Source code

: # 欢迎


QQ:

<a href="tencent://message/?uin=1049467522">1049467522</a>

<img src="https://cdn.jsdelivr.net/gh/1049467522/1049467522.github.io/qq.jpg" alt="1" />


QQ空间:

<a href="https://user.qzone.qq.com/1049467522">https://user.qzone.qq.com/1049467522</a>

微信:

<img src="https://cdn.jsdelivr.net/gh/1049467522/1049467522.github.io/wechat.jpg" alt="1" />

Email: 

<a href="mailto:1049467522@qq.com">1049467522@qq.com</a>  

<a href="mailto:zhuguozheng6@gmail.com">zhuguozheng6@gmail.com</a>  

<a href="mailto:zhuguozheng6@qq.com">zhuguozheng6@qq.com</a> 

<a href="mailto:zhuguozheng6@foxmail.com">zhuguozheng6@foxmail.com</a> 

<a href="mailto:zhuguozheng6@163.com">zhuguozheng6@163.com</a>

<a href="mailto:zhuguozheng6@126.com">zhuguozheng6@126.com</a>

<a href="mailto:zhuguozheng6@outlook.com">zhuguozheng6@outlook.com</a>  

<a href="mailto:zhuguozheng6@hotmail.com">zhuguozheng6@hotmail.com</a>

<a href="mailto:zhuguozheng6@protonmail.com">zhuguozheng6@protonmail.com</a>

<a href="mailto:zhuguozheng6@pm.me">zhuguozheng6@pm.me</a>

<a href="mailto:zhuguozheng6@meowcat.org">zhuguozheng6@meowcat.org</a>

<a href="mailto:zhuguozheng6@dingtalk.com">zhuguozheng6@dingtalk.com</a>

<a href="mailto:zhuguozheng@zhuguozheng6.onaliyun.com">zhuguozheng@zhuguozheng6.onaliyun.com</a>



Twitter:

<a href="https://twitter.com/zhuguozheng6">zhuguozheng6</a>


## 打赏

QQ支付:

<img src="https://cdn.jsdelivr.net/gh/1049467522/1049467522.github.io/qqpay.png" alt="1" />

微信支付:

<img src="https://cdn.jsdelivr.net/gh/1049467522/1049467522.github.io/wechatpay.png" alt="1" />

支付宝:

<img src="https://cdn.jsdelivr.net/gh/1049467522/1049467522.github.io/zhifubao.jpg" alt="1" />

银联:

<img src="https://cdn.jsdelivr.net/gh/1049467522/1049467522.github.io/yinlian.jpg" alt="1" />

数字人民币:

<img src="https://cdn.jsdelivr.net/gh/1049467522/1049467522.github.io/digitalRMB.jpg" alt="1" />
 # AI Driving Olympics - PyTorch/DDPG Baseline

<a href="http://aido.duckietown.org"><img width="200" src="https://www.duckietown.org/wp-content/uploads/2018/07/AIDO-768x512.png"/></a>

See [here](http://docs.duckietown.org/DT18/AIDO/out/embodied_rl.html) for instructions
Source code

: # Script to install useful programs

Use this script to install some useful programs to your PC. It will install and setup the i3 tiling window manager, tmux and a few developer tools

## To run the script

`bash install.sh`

## Problem statement
If a line in the entries above has the word "jsdelivr", copy it.

## Your solution
<img src="https://cdn.jsdelivr.net/gh/1049467522/1049467522.github.io/qq.jpg" alt="1" />
<img src="https://cdn.jsdelivr.net/gh/1049467522/1049467522.github.io/wechat.jpg" alt="1" />
<img src="https://cdn.jsdelivr.net/gh/1049467522/1049467522.github.io/qqpay.png" alt="1" />
<img src="https://cdn.jsdelivr.net/gh/1049467522/1049467522.github.io/wechatpay.png" alt="1" />
<img src="https://cdn.jsdelivr.net/gh/1049467522/1049467522.github.io/zhifubao.jpg" alt="1" />
<img src="https://cdn.jsdelivr.net/gh/1049467522/1049467522.github.io/yinlian.jpg" alt="1" />
<img src="https://cdn.jsdelivr.net/gh/1049467522/1049467522.github.io/digitalRMB.jpg" alt="1" />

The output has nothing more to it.